22 March 2013

Super Evil Eggs


So, technically these eggs aren't evil.  At least not any more evil than any other deviled egg because I love them all so much that I must eat way more than I should any time they are placed within arm's reach.  Deviled eggs are one of my favorite foods in the whole world.  I grew up with them at every holiday, buffet, potluck, etc.  I am serious when I say every one, too.  Since I was so successful with my hard boiled egg cookery for my previous post, Tangy Eggs and Tasty Tuna, I had some beautifully peeled eggs left over and I knew I had to make some deviled eggs. 

Also, as a result of the cookbook I referenced in that post, I looked at way too many recipes using Deviled Ham.  Deviled Ham isn't something I have thought about since I was a kid.  My mom made me a sandwich, I didn't care for it, and I have never had it again.  Since I'm not six anymore I figured I should give it a try.  I like it.  There's not really anything about it to not like -- ham, mustard, spices....  It also prompted me to do some research on where the name for deviled eggs and deviled ham comes from.  "Deviled" as a word first appears in 1800, when it was used in the phrase, "At half past two ate a devil'd kidney". According to the Oxford Companion to Food,
Devil--a culinary term which . . . first appeared as a noun in the 18th century, and then in the early 19th century as a verb meaning to cook something with fiery hot spices or condiments. . . . The term was presumably adopted because of the connection between the devil and the excessive heat in Hell. . . .
So, they're just evil because they contain little more than salt and pepper, not because you are destined to burn forever for consuming them.  You're safe, at least as far as consumption of deviled foods is concerned.

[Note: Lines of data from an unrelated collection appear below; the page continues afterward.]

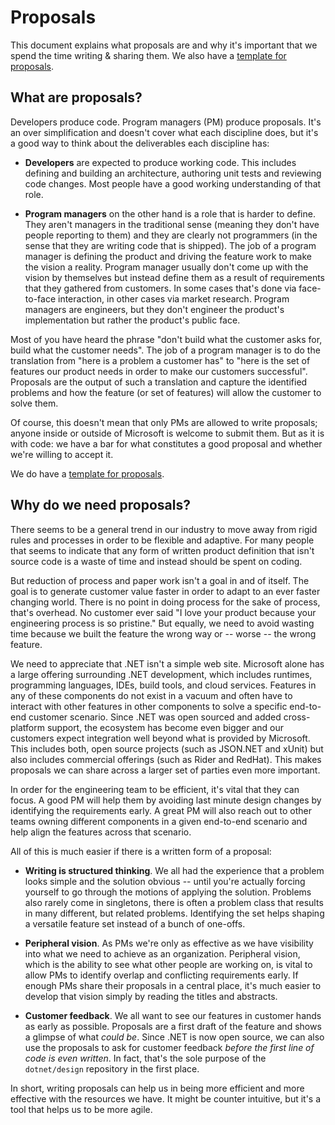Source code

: # Proposals

This document explains what proposals are and why it's important that we spend
the time writing & sharing them. We also have a [template for proposals](template.md).

## What are proposals?

Developers produce code. Program managers (PM) produce proposals. It's an over
simplification and doesn't cover what each discipline does, but it's a good way
to think about the deliverables each discipline has:

* **Developers** are expected to produce working code. This includes defining
  and building an architecture, authoring unit tests and reviewing code changes.
  Most people have a good working understanding of that role.

* **Program managers** on the other hand is a role that is harder to define.
  They aren't managers in the traditional sense (meaning they don't have people
  reporting to them) and they are clearly not programmers (in the sense that
  they are writing code that is shipped). The job of a program manager is
  defining the product and driving the feature work to make the vision a
  reality. Program manager usually don't come up with the vision by themselves
  but instead define them as a result of requirements that they gathered from
  customers. In some cases that's done via face-to-face interaction, in other
  cases via market research. Program managers are engineers, but they don't
  engineer the product's implementation but rather the product's public face.

Most of you have heard the phrase "don't build what the customer asks for, build
what the customer needs". The job of a program manager is to do the translation
from "here is a problem a customer has" to "here is the set of features our
product needs in order to make our customers successful". Proposals are the
output of such a translation and capture the identified problems and how the
feature (or set of features) will allow the customer to solve them.

Of course, this doesn't mean that only PMs are allowed to write proposals;
anyone inside or outside of Microsoft is welcome to submit them. But as it is
with code: we have a bar for what constitutes a good proposal and whether we're
willing to accept it.

We do have a [template for proposals](template.md).

## Why do we need proposals?

There seems to be a general trend in our industry to move away from rigid rules
and processes in order to be flexible and adaptive. For many people that seems
to indicate that any form of written product definition that isn't source code
is a waste of time and instead should be spent on coding.

But reduction of process and paper work isn't a goal in and of itself. The goal
is to generate customer value faster in order to adapt to an ever faster
changing world. There is no point in doing process for the sake of process,
that's overhead. No customer ever said "I love your product because your
engineering process is so pristine." But equally, we need to avoid wasting time
because we built the feature the wrong way or -- worse -- the wrong feature.

We need to appreciate that .NET isn't a simple web site. Microsoft alone has a
large offering surrounding .NET development, which includes runtimes,
programming languages, IDEs, build tools, and cloud services. Features in any of
these components do not exist in a vacuum and often have to interact with other
features in other components to solve a specific end-to-end customer scenario.
Since .NET was open sourced and added cross-platform support, the ecosystem has
become even bigger and our customers expect integration well beyond what is
provided by Microsoft. This includes both, open source projects (such as
JSON.NET and xUnit) but also includes commercial offerings (such as Rider and
RedHat). This makes proposals we can share across a larger set of parties even
more important.

In order for the engineering team to be efficient, it's vital that they can
focus. A good PM will help them by avoiding last minute design changes by
identifying the requirements early. A great PM will also reach out to other
teams owning different components in a given end-to-end scenario and help align
the features across that scenario.

All of this is much easier if there is a written form of a proposal:

* **Writing is structured thinking**. We all had the experience that a problem
  looks simple and the solution obvious -- until you're actually forcing
  yourself to go through the motions of applying the solution. Problems also
  rarely come in singletons, there is often a problem class that results in many
  different, but related problems. Identifying the set helps shaping a versatile
  feature set instead of a bunch of one-offs.

* **Peripheral vision**. As PMs we're only as effective as we have visibility
  into what we need to achieve as an organization. Peripheral vision, which is
  the ability to see what other people are working on, is vital to allow PMs to
  identify overlap and conflicting requirements early. If enough PMs share their
  proposals in a central place, it's much easier to develop that vision simply
  by reading the titles and abstracts.

* **Customer feedback**. We all want to see our features in customer hands as
  early as possible. Proposals are a first draft of the feature and shows a
  glimpse of what *could be*. Since .NET is now open source, we can also use the
  proposals to ask for customer feedback *before the first line of code is even
  written*. In fact, that's the sole purpose of the `dotnet/design` repository
  in the first place.

In short, writing proposals can help us in being more efficient and more
effective with the resources we have. It might be counter intuitive, but it's a
tool that helps us to be more agile.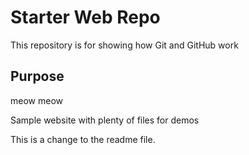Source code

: # Starter Web Repo

This repository is for showing how Git and GitHub work

## Purpose

meow meow

Sample website with plenty of files for demos

This is a change to the readme file.
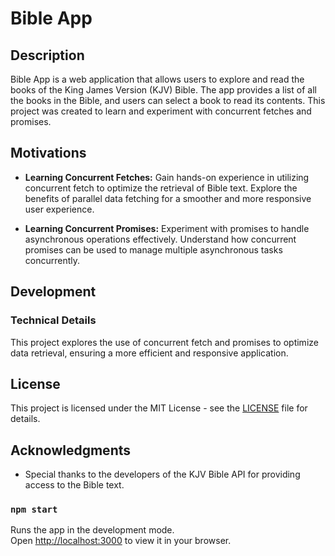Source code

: # Bible App

## Description

Bible App is a web application that allows users to explore and read the books of the King James Version (KJV) Bible. The app provides a list of all the books in the Bible, and users can select a book to read its contents. This project was created to learn and experiment with concurrent fetches and promises.

## Motivations

- **Learning Concurrent Fetches:** Gain hands-on experience in utilizing concurrent fetch to optimize the retrieval of Bible text. Explore the benefits of parallel data fetching for a smoother and more responsive user experience.

- **Learning Concurrent Promises:** Experiment with promises to handle asynchronous operations effectively. Understand how concurrent promises can be used to manage multiple asynchronous tasks concurrently.

## Development

### Technical Details

This project explores the use of concurrent fetch and promises to optimize data retrieval, ensuring a more efficient and responsive application.

## License

This project is licensed under the MIT License - see the [LICENSE](LICENSE) file for details.

## Acknowledgments

- Special thanks to the developers of the KJV Bible API for providing access to the Bible text.


### `npm start`

Runs the app in the development mode.\
Open [http://localhost:3000](http://localhost:3000) to view it in your browser.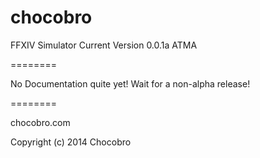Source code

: chocobro
========

FFXIV Simulator
Current Version 0.0.1a ATMA

========

No Documentation quite yet! Wait for a non-alpha release!

========

chocobro.com

Copyright (c) 2014 Chocobro
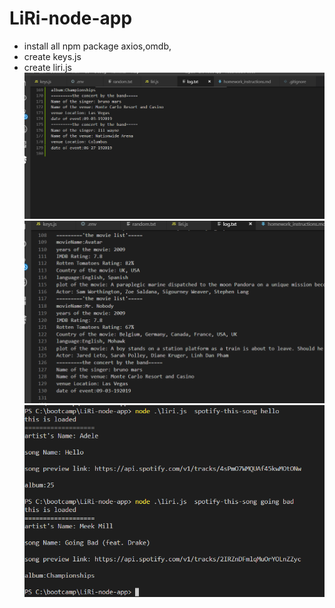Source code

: # LiRi-node-app
* install all npm package axios,omdb, 
* create keys.js
* create liri.js
![images](/images/concert.PNG)
![images](/images/movielist.png)
![images](/images/spotify.PNG)
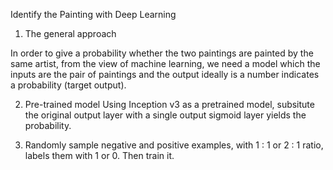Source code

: Identify the Painting with Deep Learning 

1. The general approach

In order to give a probability whether the two paintings are painted by the same artist, from the view of machine learning, we need a model which the inputs are the pair of paintings and the output ideally is a number indicates a probability (target output).

2. Pre-trained model
Using Inception v3 as a pretrained model, subsitute the original output layer with a single output sigmoid layer yields the probability.

3. Randomly sample negative and positive examples, with 1 : 1 or 2 : 1 ratio, labels them with 1 or 0. Then train it.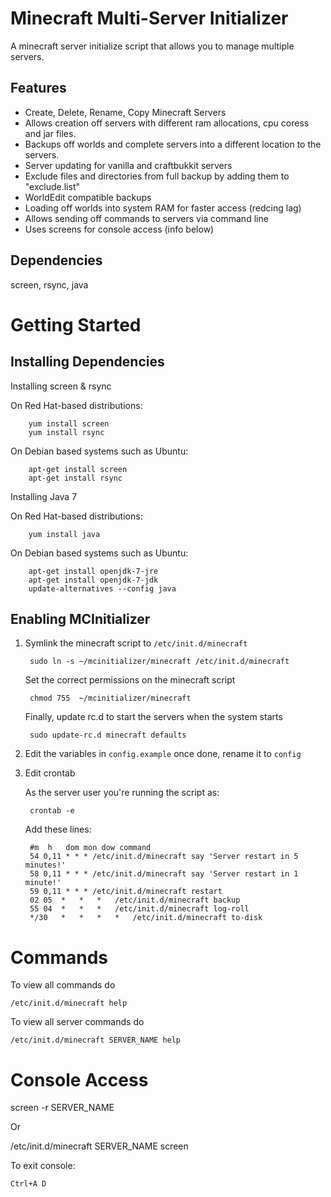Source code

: Minecraft Multi-Server Initializer
=======================================
A minecraft server initialize script that allows you to manage multiple servers.

Features
--------

 * Create, Delete, Rename, Copy Minecraft Servers
 * Allows creation off servers with different ram allocations, cpu coress and jar files.
 * Backups off worlds and complete servers into a different location to the servers.
 * Server updating for vanilla and craftbukkit servers
 * Exclude files and directories from full backup by adding them to "exclude.list"
 * WorldEdit compatible backups
 * Loading off worlds into system RAM for faster access (redcing lag)
 * Allows sending off commands to servers via command line
 * Uses screens for console access (info below)

Dependencies
------------
screen, rsync, java

Getting Started
===============

Installing Dependencies
-----------------------

Installing screen & rsync

On Red Hat-based distributions:

  		yum install screen
		yum install rsync
	
On Debian based systems such as Ubuntu:

		apt-get install screen
		apt-get install rsync
	
Installing Java 7

On Red Hat-based distributions:

		yum install java

On Debian based systems such as Ubuntu:

		apt-get install openjdk-7-jre
		apt-get install openjdk-7-jdk
		update-alternatives --config java


Enabling MCInitializer
----------------------

1. Symlink the minecraft script to `/etc/init.d/minecraft`

		sudo ln -s ~/mcinitializer/minecraft /etc/init.d/minecraft
   
   Set the correct permissions on the minecraft script
   
		chmod 755  ~/mcinitializer/minecraft
   
   Finally, update rc.d to start the servers when the system starts
   
		sudo update-rc.d minecraft defaults

2. Edit the variables in `config.example` once done, rename it to `config`

3. Edit crontab

	As the server user you're running the script as:
	
		crontab -e

	Add these lines:

		#m 	h 	dom	mon	dow	command
		54 0,11 * * * /etc/init.d/minecraft say 'Server restart in 5 minutes!'
		58 0,11 * * * /etc/init.d/minecraft say 'Server restart in 1 minute!'
		59 0,11 * * * /etc/init.d/minecraft restart
		02 05  *   *   *   /etc/init.d/minecraft backup
		55 04  *   *   *   /etc/init.d/minecraft log-roll
		*/30   *   *   *   *   /etc/init.d/minecraft to-disk
	
Commands
===============

To view all commands do

	/etc/init.d/minecraft help
	
To view all server commands do

	/etc/init.d/minecraft SERVER_NAME help
	
Console Access
===============

  screen -r SERVER_NAME

Or

  /etc/init.d/minecraft SERVER_NAME screen

To exit console:
	
	Ctrl+A D

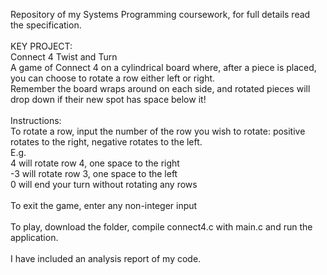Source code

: Repository of my Systems Programming coursework, for full details read the specification.\
\
KEY PROJECT:\
Connect 4 Twist and Turn\
A game of Connect 4 on a cylindrical board where, after a piece is placed, you can choose to rotate a row either left or right.\
Remember the board wraps around on each side, and rotated pieces will drop down if their new spot has space below it!\
\
Instructions:\
To rotate a row, input the number of the row you wish to rotate: positive rotates to the right, negative rotates to the left.\
E.g.\
4 will rotate row 4, one space to the right\
-3 will rotate row 3, one space to the left\
0 will end your turn without rotating any rows\
\
To exit the game, enter any non-integer input\
\
To play, download the folder, compile connect4.c with main.c and run the application.\
\
I have included an analysis report of my code.
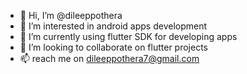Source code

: - 👋 Hi, I’m @dileeppothera
- 👀 I’m interested in android apps development
- 🌱 I’m currently using flutter SDK for developing apps
- 💞️ I’m looking to collaborate on flutter projects
- 📫 reach me on dileeppothera7@gmail.com

<!---
dileeppothera/dileeppothera is a ✨ special ✨ repository because its `README.md` (this file) appears on your GitHub profile.
You can click the Preview link to take a look at your changes.
--->
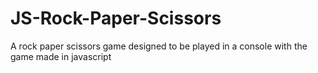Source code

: # JS-Rock-Paper-Scissors
A rock paper scissors game designed to be played in a console with the game made in javascript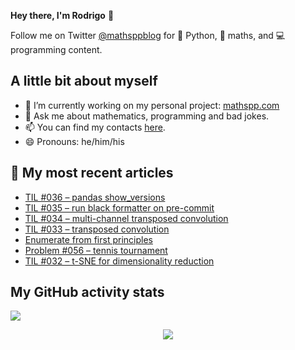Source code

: **Hey there, I'm Rodrigo** 👋

Follow me on Twitter [@mathsppblog][twitter] for 🐍 Python, 🧠 maths, and 💻 programming content.


## A little bit about myself

- 🔭 I’m currently working on my personal project: [mathspp.com](https://mathspp.com)
- 💬 Ask me about mathematics, programming and bad jokes.
- 📫 You can find my contacts [here](https://mathspp.com/about#contacts).
- 😄 Pronouns: he/him/his


## 📖 My most recent articles

<!-- BLOG-POST-LIST:START -->
- [TIL #036 – pandas show_versions](https://mathspp.com/blog/til/036)
- [TIL #035 – run black formatter on pre-commit](https://mathspp.com/blog/til/035)
- [TIL #034 – multi-channel transposed convolution](https://mathspp.com/blog/til/034)
- [TIL #033 – transposed convolution](https://mathspp.com/blog/til/033)
- [Enumerate from first principles](https://mathspp.com/blog/enumerate-from-first-principles)
- [Problem #056 – tennis tournament](https://mathspp.com/blog/problems/tennis-tournament)
- [TIL #032 – t-SNE for dimensionality reduction](https://mathspp.com/blog/til/032)
<!-- BLOG-POST-LIST:END -->


##  My GitHub activity stats

![](https://github-readme-stats.vercel.app/api?username=RodrigoGiraoSerrao&hide=stars&count_private=true&show_icons=true)

<p align='center'><img src='https://visitor-badge.laobi.icu/badge?page_id=RodrigoGiraoSerrao'></p>

[twitter]: https://twitter.com/mathsppblog

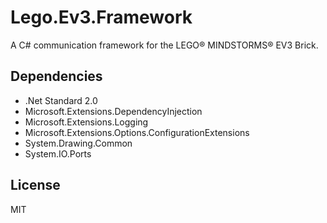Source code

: # Lego.Ev3.Framework
A C# communication framework for the LEGO® MINDSTORMS® EV3 Brick.

## Dependencies
* .Net Standard 2.0
* Microsoft.Extensions.DependencyInjection
* Microsoft.Extensions.Logging
* Microsoft.Extensions.Options.ConfigurationExtensions
* System.Drawing.Common
* System.IO.Ports

## License
MIT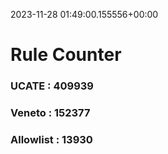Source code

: 2023-11-28 01:49:00.155556+00:00
# Rule Counter 
 ### UCATE : 409939

 ### Veneto : 152377

 ### Allowlist : 13930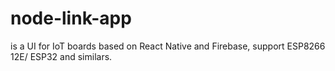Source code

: # node-link-app

is a UI for IoT boards based on React Native and Firebase, support ESP8266 12E/ ESP32 and similars.
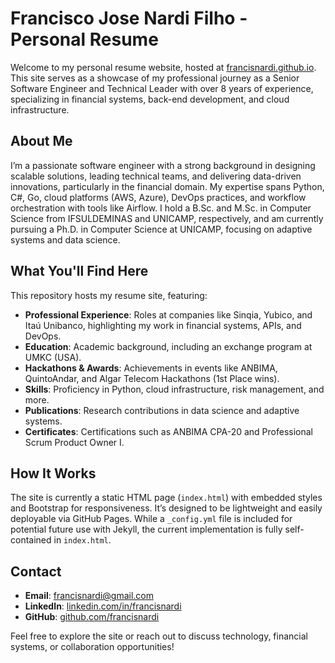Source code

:# Francisco Jose Nardi Filho - Personal Resume

Welcome to my personal resume website, hosted at [francisnardi.github.io](https://francisnardi.github.io). This site serves as a showcase of my professional journey as a Senior Software Engineer and Technical Leader with over 8 years of experience, specializing in financial systems, back-end development, and cloud infrastructure.

## About Me
I’m a passionate software engineer with a strong background in designing scalable solutions, leading technical teams, and delivering data-driven innovations, particularly in the financial domain. My expertise spans Python, C#, Go, cloud platforms (AWS, Azure), DevOps practices, and workflow orchestration with tools like Airflow. I hold a B.Sc. and M.Sc. in Computer Science from IFSULDEMINAS and UNICAMP, respectively, and am currently pursuing a Ph.D. in Computer Science at UNICAMP, focusing on adaptive systems and data science.

## What You'll Find Here
This repository hosts my resume site, featuring:
- **Professional Experience**: Roles at companies like Sinqia, Yubico, and Itaú Unibanco, highlighting my work in financial systems, APIs, and DevOps.
- **Education**: Academic background, including an exchange program at UMKC (USA).
- **Hackathons & Awards**: Achievements in events like ANBIMA, QuintoAndar, and Algar Telecom Hackathons (1st Place wins).
- **Skills**: Proficiency in Python, cloud infrastructure, risk management, and more.
- **Publications**: Research contributions in data science and adaptive systems.
- **Certificates**: Certifications such as ANBIMA CPA-20 and Professional Scrum Product Owner I.

## How It Works
The site is currently a static HTML page (`index.html`) with embedded styles and Bootstrap for responsiveness. It’s designed to be lightweight and easily deployable via GitHub Pages. While a `_config.yml` file is included for potential future use with Jekyll, the current implementation is fully self-contained in `index.html`.

## Contact
- **Email**: [francisnardi@gmail.com](mailto:francisnardi@gmail.com)
- **LinkedIn**: [linkedin.com/in/francisnardi](https://linkedin.com/in/francisnardi)
- **GitHub**: [github.com/francisnardi](https://github.com/francisnardi)

Feel free to explore the site or reach out to discuss technology, financial systems, or collaboration opportunities!
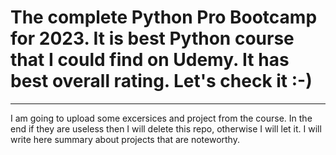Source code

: # The complete Python Pro Bootcamp for 2023. It is best Python course that I could find on Udemy. It has best overall rating. Let's check it :-)
***

I am going to upload some excersices and project from the course. In the end if they are useless then I will delete this repo, otherwise I will let it. I will write here summary about projects that are noteworthy.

The filling for these eggs is pretty standard except for the addition of the deviled ham.  I also add tarragon.  That is not at all unusual for me to put in deviled eggs, as a matter of fact it's required.  If you have never added tarragon to your deviled eggs, you don't know what you're missing.  They're a match made in taste bud heaven and a revelation.  Run, run to the store and get some tarragon now!!!


Double Deviled Eggs
makes 12 deviled eggs


6 hard boiled eggs, peeled
3 Tbsp mayonnaise
One 4.25 oz can deviled ham
1/2 tsp tarragon
1/2 tsp salt
1/2 tsp pepper
smoked paprika, for garnish

Cut each egg in half lengthwise, remove the cooked yolk from each and place the yolks in a separate small bowl.  In the bowl with the yolks, add the mayonnaise, ham, tarragon, salt, and pepper; stir well to combine.
Fill the cavity of each egg with the filling.  Sprinkle with paprika.  Serve cold.